[Start of Attachment]
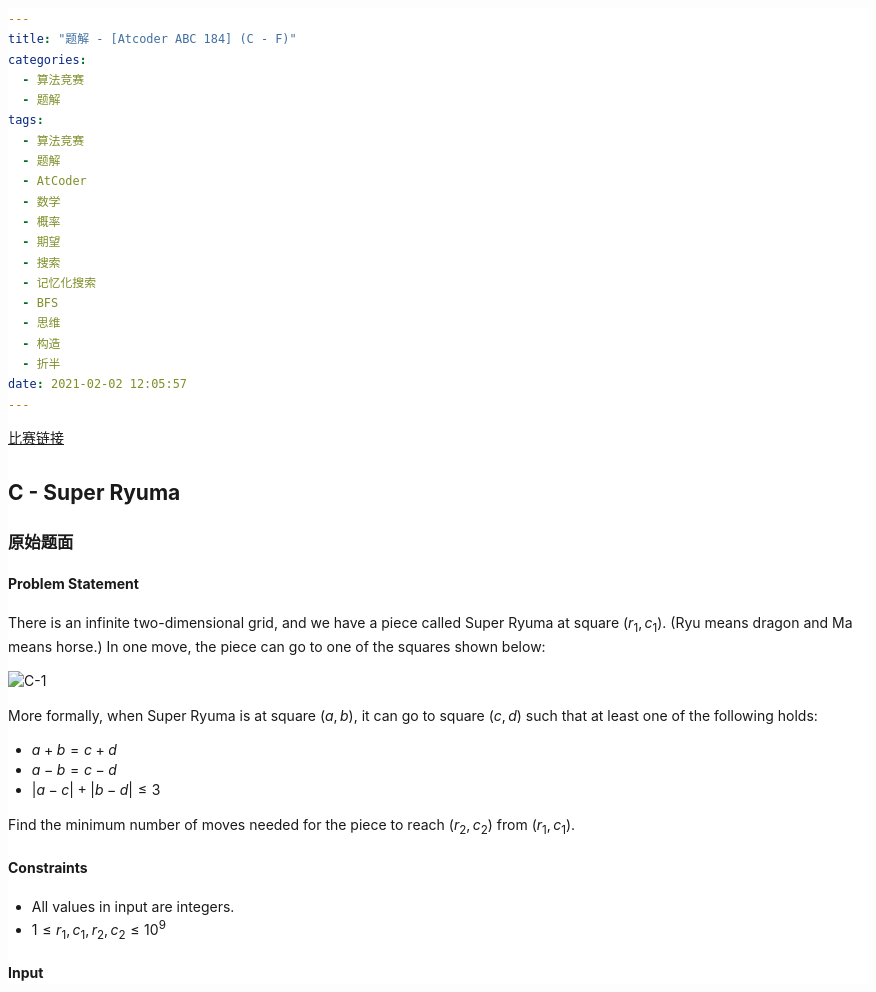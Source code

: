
 ```yaml
---
title: "题解 - [Atcoder ABC 184] (C - F)"
categories:
  - 算法竞赛
  - 题解
tags:
  - 算法竞赛
  - 题解
  - AtCoder
  - 数学
  - 概率
  - 期望
  - 搜索
  - 记忆化搜索
  - BFS
  - 思维
  - 构造
  - 折半
date: 2021-02-02 12:05:57
---
```


[比赛链接](https://atcoder.jp/contests/abc_184)



## C - Super Ryuma

### 原始题面

#### Problem Statement

There is an infinite two-dimensional grid, and we have a piece called Super Ryuma at square $(r_1,c_1)$. (Ryu means dragon and Ma means horse.) In one move, the piece can go to one of the squares shown below:

![C-1](C-1.jpg)

More formally, when Super Ryuma is at square $(a,b)$, it can go to square $(c,d)$ such that at least one of the following holds:

- $a+b=c+d$
- $a-b=c-d$
- $|a-c|+|b-d|≤3$

Find the minimum number of moves needed for the piece to reach $(r_2,c_2)$ from $(r_1,c_1)$.

#### Constraints

- All values in input are integers.
- $1≤r_1,c_1,r_2,c_2≤10^9$

#### Input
[End of Attachment]
» BRIEF:
Each entry above has to be set down again verbatim, except for its pictures.

» SOLUTION FOR THIS TASK:
Source code

:
 ```yaml
---
title: "题解 - [Atcoder ABC 184] (C - F)"
categories:
  - 算法竞赛
  - 题解
tags:
  - 算法竞赛
  - 题解
  - AtCoder
  - 数学
  - 概率
  - 期望
  - 搜索
  - 记忆化搜索
  - BFS
  - 思维
  - 构造
  - 折半
date: 2021-02-02 12:05:57
---
```


[比赛链接](https://atcoder.jp/contests/abc_184)



## C - Super Ryuma

### 原始题面

#### Problem Statement

There is an infinite two-dimensional grid, and we have a piece called Super Ryuma at square $(r_1,c_1)$. (Ryu means dragon and Ma means horse.) In one move, the piece can go to one of the squares shown below:

![C-1](C-1.jpg)

More formally, when Super Ryuma is at square $(a,b)$, it can go to square $(c,d)$ such that at least one of the following holds:

- $a+b=c+d$
- $a-b=c-d$
- $|a-c|+|b-d|≤3$

Find the minimum number of moves needed for the piece to reach $(r_2,c_2)$ from $(r_1,c_1)$.

#### Constraints

- All values in input are integers.
- $1≤r_1,c_1,r_2,c_2≤10^9$

#### Input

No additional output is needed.